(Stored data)
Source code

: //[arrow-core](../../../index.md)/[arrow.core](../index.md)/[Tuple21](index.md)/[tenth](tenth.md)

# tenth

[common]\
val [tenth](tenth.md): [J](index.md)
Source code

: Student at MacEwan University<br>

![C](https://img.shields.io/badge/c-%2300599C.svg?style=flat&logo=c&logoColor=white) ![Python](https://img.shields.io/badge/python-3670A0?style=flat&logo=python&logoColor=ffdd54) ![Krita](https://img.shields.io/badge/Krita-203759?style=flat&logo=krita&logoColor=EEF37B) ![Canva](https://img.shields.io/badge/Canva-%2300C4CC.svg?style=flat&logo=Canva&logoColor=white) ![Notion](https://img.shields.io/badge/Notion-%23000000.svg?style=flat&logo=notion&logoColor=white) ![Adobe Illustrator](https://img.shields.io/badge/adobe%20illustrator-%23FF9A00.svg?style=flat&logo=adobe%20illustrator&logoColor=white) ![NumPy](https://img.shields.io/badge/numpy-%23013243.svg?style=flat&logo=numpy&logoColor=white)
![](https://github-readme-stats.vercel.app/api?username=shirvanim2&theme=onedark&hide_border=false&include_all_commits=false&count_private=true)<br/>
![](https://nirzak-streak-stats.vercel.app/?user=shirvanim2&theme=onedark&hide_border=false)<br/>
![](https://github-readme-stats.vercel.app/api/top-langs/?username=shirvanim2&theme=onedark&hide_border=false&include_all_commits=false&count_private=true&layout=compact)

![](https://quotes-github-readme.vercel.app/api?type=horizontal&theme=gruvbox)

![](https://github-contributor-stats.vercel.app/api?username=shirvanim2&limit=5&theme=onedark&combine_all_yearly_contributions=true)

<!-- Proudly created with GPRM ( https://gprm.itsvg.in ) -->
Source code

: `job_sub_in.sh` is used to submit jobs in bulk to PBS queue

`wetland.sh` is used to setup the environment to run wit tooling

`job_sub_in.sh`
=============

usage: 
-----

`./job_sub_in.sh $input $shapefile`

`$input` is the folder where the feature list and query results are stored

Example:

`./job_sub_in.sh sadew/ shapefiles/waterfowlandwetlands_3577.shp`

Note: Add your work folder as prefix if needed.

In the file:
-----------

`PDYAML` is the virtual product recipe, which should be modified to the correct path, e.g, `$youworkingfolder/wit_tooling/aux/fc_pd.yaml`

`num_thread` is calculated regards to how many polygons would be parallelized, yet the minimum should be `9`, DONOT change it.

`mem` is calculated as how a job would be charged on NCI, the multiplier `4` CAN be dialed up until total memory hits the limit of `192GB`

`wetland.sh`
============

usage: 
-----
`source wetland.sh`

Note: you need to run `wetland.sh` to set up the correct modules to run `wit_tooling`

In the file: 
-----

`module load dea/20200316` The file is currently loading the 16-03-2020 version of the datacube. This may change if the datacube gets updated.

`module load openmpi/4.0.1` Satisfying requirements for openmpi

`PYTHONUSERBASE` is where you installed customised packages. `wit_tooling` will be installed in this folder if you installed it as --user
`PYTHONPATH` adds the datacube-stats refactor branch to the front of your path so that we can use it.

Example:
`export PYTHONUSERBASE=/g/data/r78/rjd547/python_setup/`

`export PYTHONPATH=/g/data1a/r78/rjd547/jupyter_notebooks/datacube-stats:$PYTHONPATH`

_What you are asked to do:_ What lines in the entries above hold "index"? Copy every one.

_Task solution:_
: //[arrow-core](../../../index.md)/[arrow.core](../index.md)/[Tuple21](index.md)/[tenth](tenth.md)
val [tenth](tenth.md): [J](index.md)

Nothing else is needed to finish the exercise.